The majority of babies in the country are either partially or fully formula fed by the time they are eight weeks old. A week’s supply of formula now costs between £9.75 and £19; even the cheapest brand is 45% more expensive than just two years ago. The global infant formula market was worth £53.5bn in 2022. In order to prevent formula from being seen as superior to breast milk, it’s illegal in the UK to advertise formula or for retailers to apply discounts or promotions to it.

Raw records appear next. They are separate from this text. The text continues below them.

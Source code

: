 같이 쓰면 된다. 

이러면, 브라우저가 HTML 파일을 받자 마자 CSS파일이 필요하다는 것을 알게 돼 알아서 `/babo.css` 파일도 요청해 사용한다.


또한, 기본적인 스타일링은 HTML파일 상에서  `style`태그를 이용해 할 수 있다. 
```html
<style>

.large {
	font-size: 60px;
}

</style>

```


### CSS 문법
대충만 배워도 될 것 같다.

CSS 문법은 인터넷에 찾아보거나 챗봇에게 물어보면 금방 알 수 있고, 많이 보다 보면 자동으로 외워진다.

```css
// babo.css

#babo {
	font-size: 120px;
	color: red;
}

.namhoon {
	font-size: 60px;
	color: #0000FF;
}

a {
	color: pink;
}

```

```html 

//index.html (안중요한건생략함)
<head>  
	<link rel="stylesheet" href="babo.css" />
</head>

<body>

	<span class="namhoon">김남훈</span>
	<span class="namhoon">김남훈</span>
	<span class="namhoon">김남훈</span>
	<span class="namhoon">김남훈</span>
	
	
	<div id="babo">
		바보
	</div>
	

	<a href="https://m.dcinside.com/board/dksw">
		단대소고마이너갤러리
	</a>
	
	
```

Meanwhile, support for low-income families has stagnated. The NHS’s Healthy Start allowance – £8.50 a week for under-1s toward milk, fruit, and vegetables – doesn’t cover formula (the Scottish equivalent, Best Start Foods, is £9.90 a week, which technically covers the cheapest formula on the market, but leaves only 15p for everything else). Whilst it’s legal for food banks to provide formula, most of them don’t, following guidelines from Unicef UK’s Baby Friendly Initiative.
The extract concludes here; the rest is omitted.